Encryption is a longstanding point of tension between the tech community and the Justice Department. In a recent example, investigators were unable to access messages on two iPhones belonging to a man who killed three sailors in a December shooting rampage at a naval base in Pensacola, Fla.
"We should be able to get in when we have a warrant that establishes that criminal activity is underway," Attorney General William Barr said in January.
Apple countered that creating a way to break into encrypted data would be dangerous, exposing many law-abiding users to hacks at the expense of aiding probes into the relatively few users who commit crimes.
"We have always maintained there is no such thing as a back door just for the good guys," the company said. "Back doors can also be exploited by those who threaten our national security and the data security of our customers."
Wray did not mention any case or company by name Wednesday, but he delivered his remarks in one of the tech industry's top markets.
And though he said the FBI is "not advocating for back doors," his description of a way for tech firms to "maintain some kind of access to the encrypted data we need" resembles the conventional understanding of the term "back door."

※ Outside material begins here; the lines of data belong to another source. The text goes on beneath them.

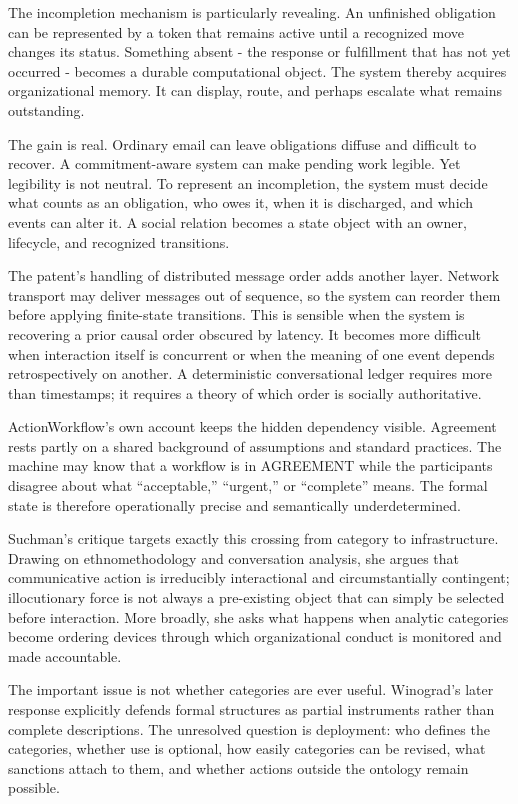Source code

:\documentclass[11pt]{article}
\begin{document}
The incompletion mechanism is particularly revealing. An unfinished obligation can be represented by a token that remains active until a recognized move changes its status. Something absent - the response or fulfillment that has not yet occurred - becomes a durable computational object. The system thereby acquires organizational memory. It can display, route, and perhaps escalate what remains outstanding. \cite{flores1993conversation}

The gain is real. Ordinary email can leave obligations diffuse and difficult to recover. A commitment-aware system can make pending work legible. Yet legibility is not neutral. To represent an incompletion, the system must decide what counts as an obligation, who owes it, when it is discharged, and which events can alter it. A social relation becomes a state object with an owner, lifecycle, and recognized transitions.

The patent's handling of distributed message order adds another layer. Network transport may deliver messages out of sequence, so the system can reorder them before applying finite-state transitions. This is sensible when the system is recovering a prior causal order obscured by latency. It becomes more difficult when interaction itself is concurrent or when the meaning of one event depends retrospectively on another. A deterministic conversational ledger requires more than timestamps; it requires a theory of which order is socially authoritative.

ActionWorkflow's own account keeps the hidden dependency visible. Agreement rests partly on a shared background of assumptions and standard practices. The machine may know that a workflow is in AGREEMENT while the participants disagree about what ``acceptable,'' ``urgent,'' or ``complete'' means. The formal state is therefore operationally precise and semantically underdetermined. \cite{medinamora1992actionworkflow}

Suchman's critique targets exactly this crossing from category to infrastructure. Drawing on ethnomethodology and conversation analysis, she argues that communicative action is irreducibly interactional and circumstantially contingent; illocutionary force is not always a pre-existing object that can simply be selected before interaction. More broadly, she asks what happens when analytic categories become ordering devices through which organizational conduct is monitored and made accountable. \cite{suchman1993categories}

The important issue is not whether categories are ever useful. Winograd's later response explicitly defends formal structures as partial instruments rather than complete descriptions. The unresolved question is deployment: who defines the categories, whether use is optional, how easily categories can be revised, what sanctions attach to them, and whether actions outside the ontology remain possible. \cite{winograd1994categories,suchman1995speech}
\end{document}
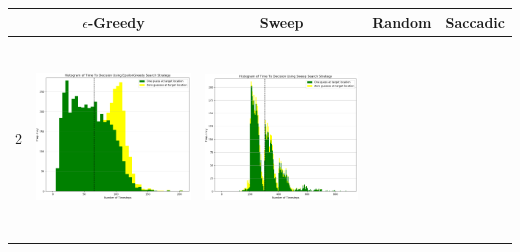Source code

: \begin{landscape}
\begin{table}[h!]
  \centering
  \begin{tabular}{ | c | c | c | c | c |}
    \hline
    & $\epsilon$-Greedy & Sweep & Random & Saccadic \\
    \hline
    2 & 
    \begin{minipage}[c][58mm][c]{49mm}
      \includegraphics[width=49mm, height=52mm]{Chapters/MultiAgentTargetDetection/Figs/Histograms/MultipleAgent/2/SingleAgentSingleSource2EpsilonGreedyHistogram.png}
    \end{minipage}
    &
    \begin{minipage}[c][58mm][c]{49mm}
      \includegraphics[width=49mm, height=52mm]{Chapters/MultiAgentTargetDetection/Figs/Histograms/MultipleAgent/2/SingleAgentSingleSource2SweepHistogram.png}


\end{minipage}
\end{tabular}
\end{table}
\end{landscape}
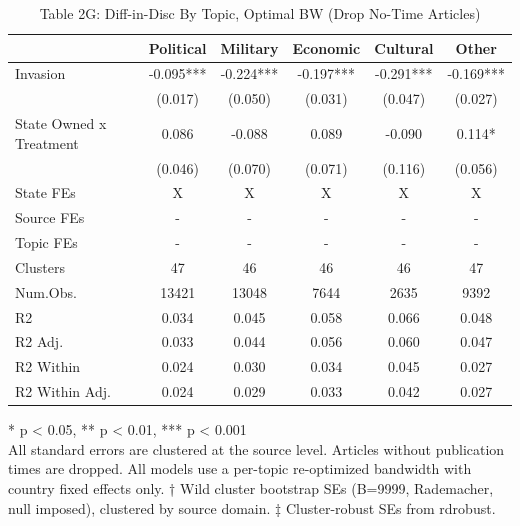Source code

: \begin{table}[!t]
\caption{Table 2G: Diff-in-Disc By Topic, Optimal BW (Drop No-Time Articles)} 
\fontsize{12.0pt}{14.4pt}\selectfont
\begin{tabular*}{\linewidth}{@{\extracolsep{\fill}}lccccc}
\toprule
  & Political & Military & Economic & Cultural & Other \\ 
\midrule\addlinespace[2.5pt]
Invasion & -0.095*** & -0.224*** & -0.197*** & -0.291*** & -0.169*** \\ 
 & (0.017) & (0.050) & (0.031) & (0.047) & (0.027) \\ 
State Owned x Treatment & 0.086 & -0.088 & 0.089 & -0.090 & 0.114* \\ 
{} & {(0.046)} & {(0.070)} & {(0.071)} & {(0.116)} & {(0.056)} \\ 
State FEs & X & X & X & X & X \\ 
Source FEs & - & - & - & - & - \\ 
Topic FEs & - & - & - & - & - \\ 
Clusters & 47 & 46 & 46 & 46 & 47 \\ 
Num.Obs. & 13421 & 13048 & 7644 & 2635 & 9392 \\ 
R2 & 0.034 & 0.045 & 0.058 & 0.066 & 0.048 \\ 
R2 Adj. & 0.033 & 0.044 & 0.056 & 0.060 & 0.047 \\ 
R2 Within & 0.024 & 0.030 & 0.034 & 0.045 & 0.027 \\ 
R2 Within Adj. & 0.024 & 0.029 & 0.033 & 0.042 & 0.027 \\ 
\bottomrule
\end{tabular*}
\begin{minipage}{\linewidth}
* p < 0.05, ** p < 0.01, *** p < 0.001\\
All standard errors are clustered at the source level. Articles without
publication times are dropped. All models use a per-topic re-optimized
bandwidth with country fixed effects only. † Wild cluster bootstrap SEs (B=9999,
Rademacher, null imposed), clustered by source domain. ‡ Cluster-robust SEs from
rdrobust.\\
\end{minipage}
\end{table}

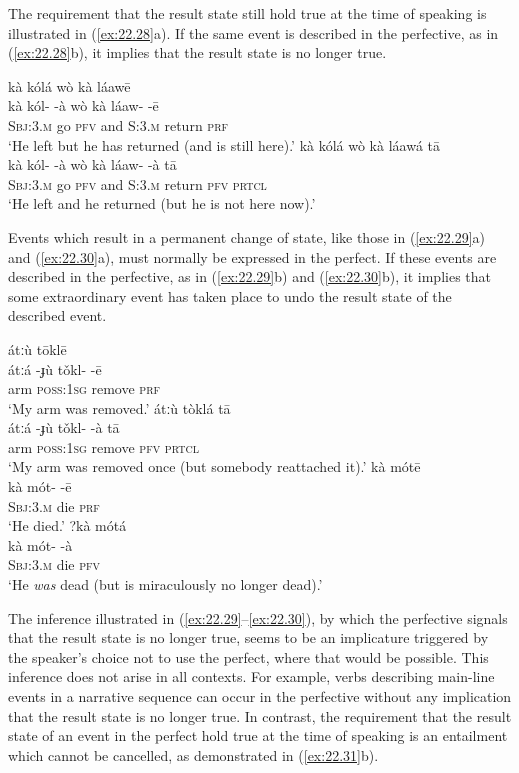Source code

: The requirement that the result state still hold true at the time of speaking is illustrated in (\ref{ex:22.28}a). If the same event is described in the perfective, as in (\ref{ex:22.28}b), it implies that the result state is no longer true.


\ea \label{ex:22.28}
\ea  \glll kà  kólá  {}  wò  kà  láawē\\
kà  kól-  -à  wò  kà  láaw-  -ē\\
\textsc{Sbj:3.m}  go  \textsc{pfv}  and  \textsc{S:3.m}  return  \textsc{prf}\\
\glt ‘He left but he has returned (and is still here).’
\ex \glll   kà  kólá  {}  wò  kà  láawá  {}  tā\\
kà  kól-  -à  wò  kà  láaw-  -à  tā\\
\textsc{Sbj:3.m}  go  \textsc{pfv}  and  \textsc{S:3.m}  return  \textsc{pfv}  \textsc{prtcl}\\
\glt ‘He left and he returned (but he is not here now).’
\z \z


Events which result in a permanent change of state, like those in (\ref{ex:22.29}a) and (\ref{ex:22.30}a), must normally be expressed in the perfect. If these events are described in the perfective, as in (\ref{ex:22.29}b) and (\ref{ex:22.30}b), it implies that some extraordinary event has taken place to undo the result state of the described event.


\ea \label{ex:22.29}
\ea  \glll átːù  {}  tōklē\\
átːá  -ɟù  tǒkl-  -ē\\
arm  \textsc{poss:1sg}  remove  \textsc{prf}\\
\glt ‘My arm was removed.’
\ex \glll  átːù  {}  tòklá  {}  tā\\
átːá  -ɟù  tǒkl-  -à  tā\\
arm  \textsc{poss:1sg}  remove  \textsc{pfv}  \textsc{prtcl}\\
\glt ‘My arm was removed once (but somebody reattached it).’
\z 
\ex \label{ex:22.30}
\ea  \glll kà  mótē\\
kà  mót-  -ē\\
\textsc{Sbj:3.m}  die  \textsc{prf}\\
\glt ‘He died.’
\ex \glll ?kà  mótá\\
 kà  mót-  -à\\
\textsc{Sbj:3.m}  die  \textsc{pfv}\\
\glt ‘He \textit{was} dead (but is miraculously no longer dead).’
\z \z


The inference illustrated in (\ref{ex:22.29}--\ref{ex:22.30}), by which the perfective signals that the result state is no longer true, seems to be an implicature triggered by the speaker’s choice not to use the perfect, where that would be possible. This inference does not arise in all contexts. For example, verbs describing main-line events in a narrative sequence can occur in the perfective without any implication that the result state is no longer true. In contrast, the requirement that the result state of an event in the perfect hold true at the time of speaking is an entailment which cannot be cancelled, as demonstrated in (\ref{ex:22.31}b).

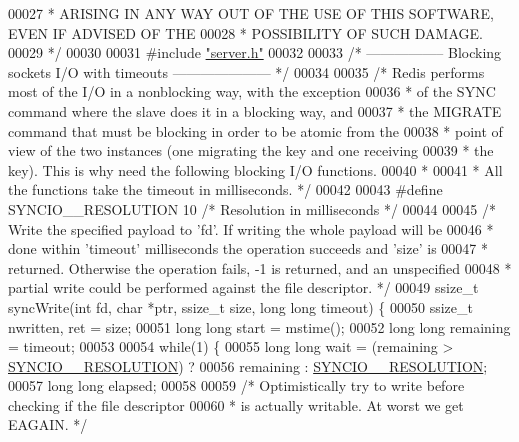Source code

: \begin{DoxyCode}
00027 \textcolor{comment}{ * ARISING IN ANY WAY OUT OF THE USE OF THIS SOFTWARE, EVEN IF ADVISED OF THE}
00028 \textcolor{comment}{ * POSSIBILITY OF SUCH DAMAGE.}
00029 \textcolor{comment}{ */}
00030 
00031 \textcolor{preprocessor}{#}\textcolor{preprocessor}{include} \hyperlink{server_8h}{"server.h"}
00032 
00033 \textcolor{comment}{/* ----------------- Blocking sockets I/O with timeouts --------------------- */}
00034 
00035 \textcolor{comment}{/* Redis performs most of the I/O in a nonblocking way, with the exception}
00036 \textcolor{comment}{ * of the SYNC command where the slave does it in a blocking way, and}
00037 \textcolor{comment}{ * the MIGRATE command that must be blocking in order to be atomic from the}
00038 \textcolor{comment}{ * point of view of the two instances (one migrating the key and one receiving}
00039 \textcolor{comment}{ * the key). This is why need the following blocking I/O functions.}
00040 \textcolor{comment}{ *}
00041 \textcolor{comment}{ * All the functions take the timeout in milliseconds. */}
00042 
00043 \textcolor{preprocessor}{#}\textcolor{preprocessor}{define} \textcolor{preprocessor}{SYNCIO\_\_RESOLUTION} 10 \textcolor{comment}{/* Resolution in milliseconds */}
00044 
00045 \textcolor{comment}{/* Write the specified payload to 'fd'. If writing the whole payload will be}
00046 \textcolor{comment}{ * done within 'timeout' milliseconds the operation succeeds and 'size' is}
00047 \textcolor{comment}{ * returned. Otherwise the operation fails, -1 is returned, and an unspecified}
00048 \textcolor{comment}{ * partial write could be performed against the file descriptor. */}
00049 ssize\_t syncWrite(\textcolor{keywordtype}{int} fd, \textcolor{keywordtype}{char} *ptr, ssize\_t size, \textcolor{keywordtype}{long} \textcolor{keywordtype}{long} timeout) \{
00050     ssize\_t nwritten, ret = size;
00051     \textcolor{keywordtype}{long} \textcolor{keywordtype}{long} start = mstime();
00052     \textcolor{keywordtype}{long} \textcolor{keywordtype}{long} remaining = timeout;
00053 
00054     \textcolor{keywordflow}{while}(1) \{
00055         \textcolor{keywordtype}{long} \textcolor{keywordtype}{long} wait = (remaining > \hyperlink{syncio_8c_abba2f131af11e3cf265355831c9bcbb2}{SYNCIO\_\_RESOLUTION}) ?
00056                           remaining : \hyperlink{syncio_8c_abba2f131af11e3cf265355831c9bcbb2}{SYNCIO\_\_RESOLUTION};
00057         \textcolor{keywordtype}{long} \textcolor{keywordtype}{long} elapsed;
00058 
00059         \textcolor{comment}{/* Optimistically try to write before checking if the file descriptor}
00060 \textcolor{comment}{         * is actually writable. At worst we get EAGAIN. */}

\end{DoxyCode}
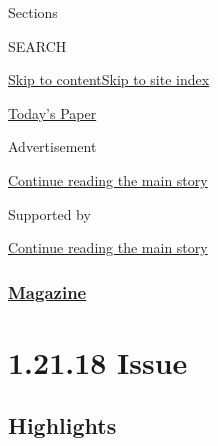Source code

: Sections

SEARCH

\protect\hyperlink{site-content}{Skip to
content}\protect\hyperlink{site-index}{Skip to site index}

\href{https://myaccount.nytimes3xbfgragh.onion/auth/login?response_type=cookie\&client_id=vi}{}

\href{https://www.nytimes3xbfgragh.onion/section/todayspaper}{Today's
Paper}

Advertisement

\protect\hyperlink{after-top}{Continue reading the main story}

Supported by

\protect\hyperlink{after-sponsor}{Continue reading the main story}

\hypertarget{magazine}{%
\subsubsection{\texorpdfstring{\href{/section/magazine}{Magazine}}{Magazine}}\label{magazine}}

\hypertarget{12118-issue}{%
\section{1.21.18 Issue}\label{12118-issue}}

\hypertarget{highlights}{%
\subsection{Highlights}\label{highlights}}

"I struggle to understand how encryption can simultaneously be accessible to a provider and not have it be a back door," said Kevin O'Brien, chief executive of Waltham cybersecurity firm GreatHorn.
"Arguably, the encryption needs to be end-to-end, and there can't be a master key that only lets the good guys in," he added. "There is no such thing. Once encryption can be breached by a vendor, it can be breached by anyone who can coerce or gain access to the mechanism used."